- Task description -
From the entries below, reproduce exactly the line containing "[ember_bootstrap]: http://kaliber5.github.io/ember-bootstrap/", the line containing "[homework_2]: doc/homework_2.png", and every line in between, with nothing added.

- Given data -

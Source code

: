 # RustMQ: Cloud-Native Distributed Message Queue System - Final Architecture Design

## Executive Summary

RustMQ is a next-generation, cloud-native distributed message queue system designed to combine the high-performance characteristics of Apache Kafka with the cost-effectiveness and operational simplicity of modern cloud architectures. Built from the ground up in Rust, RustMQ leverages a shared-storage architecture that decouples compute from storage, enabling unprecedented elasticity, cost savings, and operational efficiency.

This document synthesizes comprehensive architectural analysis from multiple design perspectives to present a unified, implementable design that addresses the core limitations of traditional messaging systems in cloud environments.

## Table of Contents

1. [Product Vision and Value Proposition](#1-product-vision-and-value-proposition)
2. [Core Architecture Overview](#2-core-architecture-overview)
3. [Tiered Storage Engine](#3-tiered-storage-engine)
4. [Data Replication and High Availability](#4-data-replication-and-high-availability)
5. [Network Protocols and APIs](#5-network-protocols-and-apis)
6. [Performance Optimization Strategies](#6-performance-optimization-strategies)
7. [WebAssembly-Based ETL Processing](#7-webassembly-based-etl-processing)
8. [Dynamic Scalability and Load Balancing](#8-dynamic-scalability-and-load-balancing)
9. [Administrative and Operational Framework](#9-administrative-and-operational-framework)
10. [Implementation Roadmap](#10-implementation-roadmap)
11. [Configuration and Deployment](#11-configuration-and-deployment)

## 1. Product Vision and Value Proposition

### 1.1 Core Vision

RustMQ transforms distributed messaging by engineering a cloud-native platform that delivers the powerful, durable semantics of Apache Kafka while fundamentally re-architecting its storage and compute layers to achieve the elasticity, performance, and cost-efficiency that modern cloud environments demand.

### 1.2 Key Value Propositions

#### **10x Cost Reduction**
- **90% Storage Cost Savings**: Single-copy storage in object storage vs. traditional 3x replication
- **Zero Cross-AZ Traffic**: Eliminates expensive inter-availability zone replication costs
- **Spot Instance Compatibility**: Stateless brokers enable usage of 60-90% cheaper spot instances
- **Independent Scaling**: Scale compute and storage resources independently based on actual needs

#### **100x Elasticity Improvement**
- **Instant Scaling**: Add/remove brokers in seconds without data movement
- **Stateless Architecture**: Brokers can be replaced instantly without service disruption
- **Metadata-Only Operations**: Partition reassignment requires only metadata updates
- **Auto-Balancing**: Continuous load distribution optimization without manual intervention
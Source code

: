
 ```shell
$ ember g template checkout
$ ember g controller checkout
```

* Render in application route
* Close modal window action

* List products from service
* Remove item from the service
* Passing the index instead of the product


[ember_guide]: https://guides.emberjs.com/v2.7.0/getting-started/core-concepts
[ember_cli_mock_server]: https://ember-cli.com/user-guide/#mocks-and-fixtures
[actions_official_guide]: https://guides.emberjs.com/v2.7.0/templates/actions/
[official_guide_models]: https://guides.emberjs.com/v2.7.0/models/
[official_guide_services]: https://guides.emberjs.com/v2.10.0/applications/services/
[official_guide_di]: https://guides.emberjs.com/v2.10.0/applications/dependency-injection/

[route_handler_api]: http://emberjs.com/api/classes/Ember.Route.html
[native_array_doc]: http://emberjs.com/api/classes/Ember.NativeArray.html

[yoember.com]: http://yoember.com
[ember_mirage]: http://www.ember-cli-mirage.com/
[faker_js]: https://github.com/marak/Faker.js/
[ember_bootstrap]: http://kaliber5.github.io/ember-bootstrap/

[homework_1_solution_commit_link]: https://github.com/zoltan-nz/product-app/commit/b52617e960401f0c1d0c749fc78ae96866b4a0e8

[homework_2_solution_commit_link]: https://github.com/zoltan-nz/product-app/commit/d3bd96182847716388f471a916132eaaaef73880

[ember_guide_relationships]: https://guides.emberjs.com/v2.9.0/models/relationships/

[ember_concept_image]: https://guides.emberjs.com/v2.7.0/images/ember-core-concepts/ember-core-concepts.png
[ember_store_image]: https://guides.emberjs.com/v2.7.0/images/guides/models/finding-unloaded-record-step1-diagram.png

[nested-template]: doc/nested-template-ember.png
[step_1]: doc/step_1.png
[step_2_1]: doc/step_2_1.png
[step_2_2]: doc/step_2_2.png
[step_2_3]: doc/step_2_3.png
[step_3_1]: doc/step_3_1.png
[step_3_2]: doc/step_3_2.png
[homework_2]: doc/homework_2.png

==

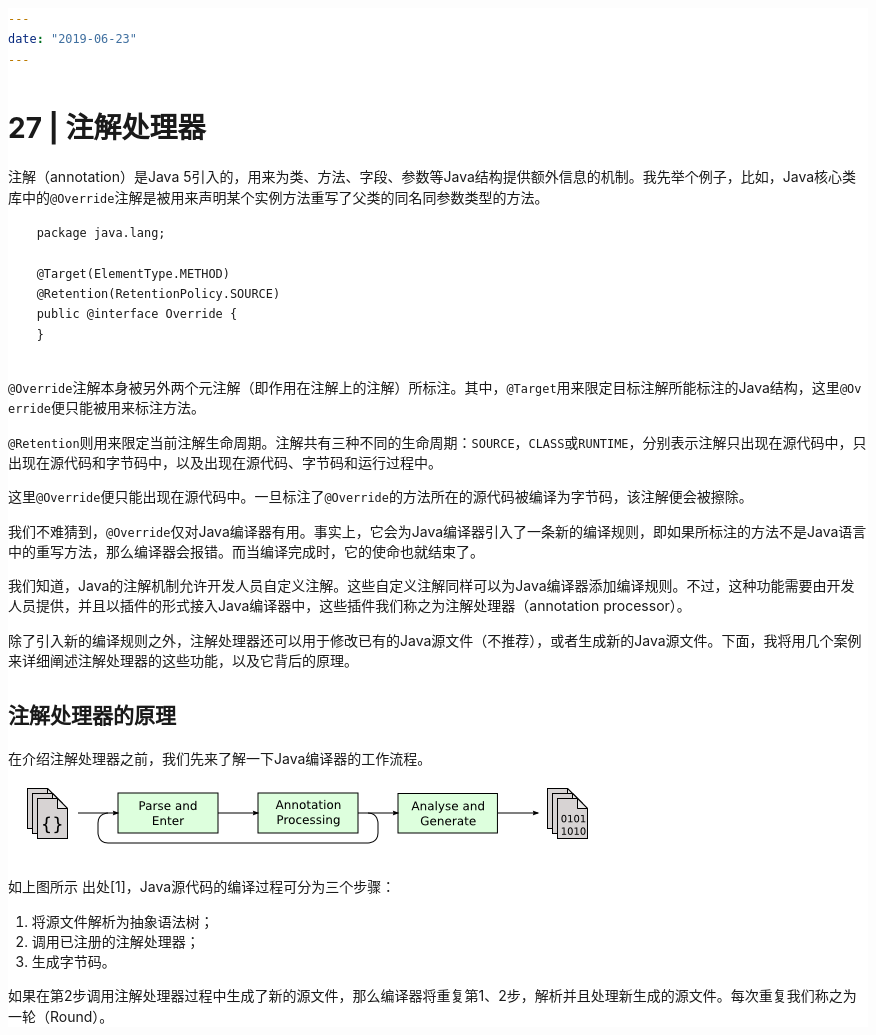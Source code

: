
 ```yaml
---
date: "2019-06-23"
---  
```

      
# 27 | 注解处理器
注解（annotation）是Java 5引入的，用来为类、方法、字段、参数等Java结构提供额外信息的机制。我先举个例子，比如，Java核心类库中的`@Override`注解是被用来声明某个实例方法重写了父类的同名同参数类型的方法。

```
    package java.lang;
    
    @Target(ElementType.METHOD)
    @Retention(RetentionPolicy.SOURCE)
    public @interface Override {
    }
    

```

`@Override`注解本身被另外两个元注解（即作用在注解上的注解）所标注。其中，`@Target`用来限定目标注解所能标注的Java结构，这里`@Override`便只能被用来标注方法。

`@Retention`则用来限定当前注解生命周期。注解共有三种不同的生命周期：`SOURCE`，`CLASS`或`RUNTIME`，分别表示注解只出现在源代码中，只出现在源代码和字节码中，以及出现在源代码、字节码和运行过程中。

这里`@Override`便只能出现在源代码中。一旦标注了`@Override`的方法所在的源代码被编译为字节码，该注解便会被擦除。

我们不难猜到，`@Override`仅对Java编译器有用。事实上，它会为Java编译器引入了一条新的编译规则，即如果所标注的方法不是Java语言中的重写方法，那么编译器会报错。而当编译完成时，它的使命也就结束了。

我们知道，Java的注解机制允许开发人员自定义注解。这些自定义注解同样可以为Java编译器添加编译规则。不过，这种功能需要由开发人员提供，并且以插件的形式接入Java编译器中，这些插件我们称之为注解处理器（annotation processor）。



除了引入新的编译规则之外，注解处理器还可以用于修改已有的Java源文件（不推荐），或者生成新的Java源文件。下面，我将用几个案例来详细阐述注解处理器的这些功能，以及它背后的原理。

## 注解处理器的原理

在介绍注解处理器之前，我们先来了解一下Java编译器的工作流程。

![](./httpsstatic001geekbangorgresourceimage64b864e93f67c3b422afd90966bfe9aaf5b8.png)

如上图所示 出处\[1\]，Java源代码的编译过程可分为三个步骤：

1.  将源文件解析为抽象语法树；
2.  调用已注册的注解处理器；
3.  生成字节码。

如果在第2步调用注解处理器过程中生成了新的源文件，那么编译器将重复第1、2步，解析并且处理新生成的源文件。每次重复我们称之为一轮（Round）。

- Reply -
[ember_bootstrap]: http://kaliber5.github.io/ember-bootstrap/

[homework_1_solution_commit_link]: https://github.com/zoltan-nz/product-app/commit/b52617e960401f0c1d0c749fc78ae96866b4a0e8

[homework_2_solution_commit_link]: https://github.com/zoltan-nz/product-app/commit/d3bd96182847716388f471a916132eaaaef73880

[ember_guide_relationships]: https://guides.emberjs.com/v2.9.0/models/relationships/

[ember_concept_image]: https://guides.emberjs.com/v2.7.0/images/ember-core-concepts/ember-core-concepts.png
[ember_store_image]: https://guides.emberjs.com/v2.7.0/images/guides/models/finding-unloaded-record-step1-diagram.png

[nested-template]: doc/nested-template-ember.png
[step_1]: doc/step_1.png
[step_2_1]: doc/step_2_1.png
[step_2_2]: doc/step_2_2.png
[step_2_3]: doc/step_2_3.png
[step_3_1]: doc/step_3_1.png
[step_3_2]: doc/step_3_2.png
[homework_2]: doc/homework_2.png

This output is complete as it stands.